En 2002, Zarqawi était dans la mouise, en cavale avec une
balle dans la jambe. Les Sunnites n’avaient guère le vent en poupe dans tout le
Moyen-Orient, jusqu’à ce que deux gusses appelés Bush et Cheney leur donnent
une nouvelle vie en envahissant l’Irak, écrasant l’État sunnite dirigé par
Saddam et poussant des millions d’irakiens sunnites à l’insurrection armée.
En quelques mois, des groupes d’insurgés virent le jour dans
tous les secteurs sunnites. C’est ainsi que naissent les insurrections :
les mecs (soyons honnêtes, les soulèvements sunnites sont dominés par les
hommes, je ne vais pas m’encombrer de pronoms émasculés) rassemblent leurs
cousins, choisissent un nom sunnite repérable et préparent leur premier coup.
L’épreuve du feu est assez brutale pour ces groupes.
Certains sont infiltrés et trahis avant même de passer à l’action — tel ou tel
cousin n’était pas aussi digne de confiance qu’on l’avait supposé. Certains se
font massacrer à leur première attaque contre une patrouille de l’armée, ou
bien y laissent le chef qui faisait l’unité du groupe. Certains éclatent pour
des questions d’ego, et le perdant balance le vainqueur aux autorités.

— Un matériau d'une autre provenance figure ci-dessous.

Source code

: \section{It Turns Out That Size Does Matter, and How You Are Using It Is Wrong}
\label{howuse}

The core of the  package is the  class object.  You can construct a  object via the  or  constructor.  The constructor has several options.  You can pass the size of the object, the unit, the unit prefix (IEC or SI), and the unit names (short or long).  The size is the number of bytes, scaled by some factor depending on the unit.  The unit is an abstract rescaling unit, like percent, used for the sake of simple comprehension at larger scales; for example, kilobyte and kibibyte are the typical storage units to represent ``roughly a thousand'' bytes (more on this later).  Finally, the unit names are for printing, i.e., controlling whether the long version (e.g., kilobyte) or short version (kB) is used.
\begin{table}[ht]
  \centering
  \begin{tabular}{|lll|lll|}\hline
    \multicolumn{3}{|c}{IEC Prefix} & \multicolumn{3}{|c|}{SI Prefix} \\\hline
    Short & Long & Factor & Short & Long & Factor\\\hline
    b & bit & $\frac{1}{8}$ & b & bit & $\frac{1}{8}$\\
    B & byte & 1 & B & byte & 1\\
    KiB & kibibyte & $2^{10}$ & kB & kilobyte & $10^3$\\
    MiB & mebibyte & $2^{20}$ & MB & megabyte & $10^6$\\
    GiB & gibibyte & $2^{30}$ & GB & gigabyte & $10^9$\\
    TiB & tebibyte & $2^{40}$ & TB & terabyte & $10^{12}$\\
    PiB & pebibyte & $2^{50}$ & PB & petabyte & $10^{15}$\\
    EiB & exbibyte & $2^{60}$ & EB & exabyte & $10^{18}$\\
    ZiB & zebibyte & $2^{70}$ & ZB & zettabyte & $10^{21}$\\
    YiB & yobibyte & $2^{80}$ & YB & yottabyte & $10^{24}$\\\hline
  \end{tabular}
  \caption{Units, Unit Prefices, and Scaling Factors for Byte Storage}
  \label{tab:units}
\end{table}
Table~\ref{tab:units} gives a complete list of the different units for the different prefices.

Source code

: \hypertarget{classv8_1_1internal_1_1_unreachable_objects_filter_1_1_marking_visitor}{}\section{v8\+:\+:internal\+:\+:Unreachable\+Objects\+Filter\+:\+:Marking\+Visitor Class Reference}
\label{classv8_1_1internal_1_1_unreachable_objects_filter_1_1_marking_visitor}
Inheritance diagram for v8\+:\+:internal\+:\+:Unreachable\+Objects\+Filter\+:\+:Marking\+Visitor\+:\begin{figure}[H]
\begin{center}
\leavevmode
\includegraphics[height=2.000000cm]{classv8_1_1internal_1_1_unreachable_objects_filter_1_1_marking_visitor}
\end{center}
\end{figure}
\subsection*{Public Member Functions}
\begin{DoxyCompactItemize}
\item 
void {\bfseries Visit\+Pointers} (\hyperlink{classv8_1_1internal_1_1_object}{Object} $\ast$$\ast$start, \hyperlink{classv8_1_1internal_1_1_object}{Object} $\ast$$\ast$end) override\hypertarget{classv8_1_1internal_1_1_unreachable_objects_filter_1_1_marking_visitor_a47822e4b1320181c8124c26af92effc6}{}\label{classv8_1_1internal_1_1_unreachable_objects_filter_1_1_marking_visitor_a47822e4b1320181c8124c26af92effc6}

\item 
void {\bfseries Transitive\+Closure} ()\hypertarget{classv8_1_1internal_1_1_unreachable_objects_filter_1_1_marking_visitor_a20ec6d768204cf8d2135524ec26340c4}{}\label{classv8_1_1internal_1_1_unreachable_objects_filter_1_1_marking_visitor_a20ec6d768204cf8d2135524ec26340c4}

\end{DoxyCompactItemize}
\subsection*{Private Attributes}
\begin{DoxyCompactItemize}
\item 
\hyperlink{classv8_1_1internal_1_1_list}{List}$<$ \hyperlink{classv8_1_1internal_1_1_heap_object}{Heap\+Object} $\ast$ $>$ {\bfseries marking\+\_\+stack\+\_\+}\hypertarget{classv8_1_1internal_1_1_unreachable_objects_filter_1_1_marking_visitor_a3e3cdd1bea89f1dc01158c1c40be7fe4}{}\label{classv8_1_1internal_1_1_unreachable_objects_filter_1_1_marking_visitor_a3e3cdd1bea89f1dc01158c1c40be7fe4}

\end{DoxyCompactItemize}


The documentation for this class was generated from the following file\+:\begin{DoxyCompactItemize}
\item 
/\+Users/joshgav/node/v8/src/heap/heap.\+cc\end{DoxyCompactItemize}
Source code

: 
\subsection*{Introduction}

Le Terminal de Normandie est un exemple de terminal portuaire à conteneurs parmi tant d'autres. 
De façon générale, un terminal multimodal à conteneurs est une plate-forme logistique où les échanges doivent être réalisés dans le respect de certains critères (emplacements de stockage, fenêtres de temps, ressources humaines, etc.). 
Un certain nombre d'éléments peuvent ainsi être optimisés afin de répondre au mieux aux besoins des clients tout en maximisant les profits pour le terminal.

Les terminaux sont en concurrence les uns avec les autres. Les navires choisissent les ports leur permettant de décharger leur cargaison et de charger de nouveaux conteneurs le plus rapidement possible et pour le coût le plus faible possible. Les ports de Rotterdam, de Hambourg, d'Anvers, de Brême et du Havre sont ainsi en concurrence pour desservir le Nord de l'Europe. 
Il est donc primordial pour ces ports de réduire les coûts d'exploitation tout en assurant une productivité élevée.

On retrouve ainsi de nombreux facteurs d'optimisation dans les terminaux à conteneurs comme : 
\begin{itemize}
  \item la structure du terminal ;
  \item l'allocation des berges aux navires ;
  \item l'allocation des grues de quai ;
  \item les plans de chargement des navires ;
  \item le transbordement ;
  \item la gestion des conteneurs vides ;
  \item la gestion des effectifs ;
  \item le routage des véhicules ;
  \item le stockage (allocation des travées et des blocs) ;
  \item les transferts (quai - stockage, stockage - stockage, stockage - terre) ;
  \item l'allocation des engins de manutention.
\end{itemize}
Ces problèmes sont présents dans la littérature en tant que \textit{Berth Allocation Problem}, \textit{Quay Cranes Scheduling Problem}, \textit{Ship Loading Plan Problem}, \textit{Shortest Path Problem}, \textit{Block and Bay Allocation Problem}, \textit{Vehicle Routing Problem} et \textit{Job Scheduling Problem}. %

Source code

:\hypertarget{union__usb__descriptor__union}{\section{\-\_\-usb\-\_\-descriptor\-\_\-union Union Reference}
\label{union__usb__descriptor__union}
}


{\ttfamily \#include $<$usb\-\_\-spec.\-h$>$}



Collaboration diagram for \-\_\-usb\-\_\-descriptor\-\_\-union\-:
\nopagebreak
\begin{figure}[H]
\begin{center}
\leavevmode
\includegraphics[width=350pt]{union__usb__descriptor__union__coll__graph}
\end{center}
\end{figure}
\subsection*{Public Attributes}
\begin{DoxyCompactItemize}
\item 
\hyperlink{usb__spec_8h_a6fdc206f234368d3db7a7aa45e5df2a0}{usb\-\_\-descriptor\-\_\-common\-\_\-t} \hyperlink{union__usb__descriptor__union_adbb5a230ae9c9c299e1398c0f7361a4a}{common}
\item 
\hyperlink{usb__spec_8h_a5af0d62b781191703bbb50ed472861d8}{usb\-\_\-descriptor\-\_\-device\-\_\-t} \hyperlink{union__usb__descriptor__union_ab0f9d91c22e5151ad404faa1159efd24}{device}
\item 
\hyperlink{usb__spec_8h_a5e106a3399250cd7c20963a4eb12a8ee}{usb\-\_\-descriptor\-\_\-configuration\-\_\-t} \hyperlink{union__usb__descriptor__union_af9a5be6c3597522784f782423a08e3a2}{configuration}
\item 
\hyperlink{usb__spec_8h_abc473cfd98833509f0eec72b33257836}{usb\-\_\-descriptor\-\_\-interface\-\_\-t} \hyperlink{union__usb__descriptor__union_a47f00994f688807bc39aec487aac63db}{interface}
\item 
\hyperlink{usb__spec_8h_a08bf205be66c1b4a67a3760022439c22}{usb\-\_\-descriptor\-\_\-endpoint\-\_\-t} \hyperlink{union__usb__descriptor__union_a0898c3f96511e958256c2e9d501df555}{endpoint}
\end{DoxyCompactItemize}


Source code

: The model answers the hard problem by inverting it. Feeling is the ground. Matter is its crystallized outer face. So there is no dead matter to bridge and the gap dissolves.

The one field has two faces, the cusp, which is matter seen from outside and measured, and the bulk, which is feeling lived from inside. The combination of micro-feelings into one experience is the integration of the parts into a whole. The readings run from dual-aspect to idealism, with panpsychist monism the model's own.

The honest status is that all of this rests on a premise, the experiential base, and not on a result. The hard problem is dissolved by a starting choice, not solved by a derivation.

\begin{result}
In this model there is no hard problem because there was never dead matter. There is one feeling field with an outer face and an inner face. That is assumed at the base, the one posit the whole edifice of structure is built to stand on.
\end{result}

Le
nombre de victimes est accablant au cours de ce processus de sélection
artificielle, et ne survivent que ceux qui ont assez d’agilité pour s’éloigner
des zones de péril, vers le chaos, plutôt que de combattre jusqu’au dernier.
La carrière de Zarqawi est un exemple de cette fluidité.
Plutôt que de s’installer immédiatement en territoire sunnite, juste après
avoir fui la Jordanie pour l’Irak, il débuta avec un groupe djihadiste kurde
Ansar al-Islam, qui se terrait à Halabja, un village montagnard à quelques
kilomètres de Souleimaniya, où j’enseignais. À l’époque où je me trouvais sur
les lieux, en 2010, les indigènes se vantaient encore de la bataille qui avait
chassé Ansar al-Islam de Halabja, tuant presque tous ses militants.
Zarqawi réussit à échapper au massacre et atterrit dans le
Triangle Sunnite, collaborant avec une myriade de groupes djihadistes qui
changent de nom plus souvent qu’un groupe de rock accro au speed. (…).
Le groupe de Zarqawi, parmi les nombreux du genre qui se
formaient dans le Triangle Sunnite, changea souvent de nom avant de se décider
pour celui de : « État Islamique d’Irak » qui avait le
mérite d’être clair, à l’automne 2006. Zarqawi lui-même n’était plus de ce
monde, vaporisé par un raid aérien américain en juin 2006.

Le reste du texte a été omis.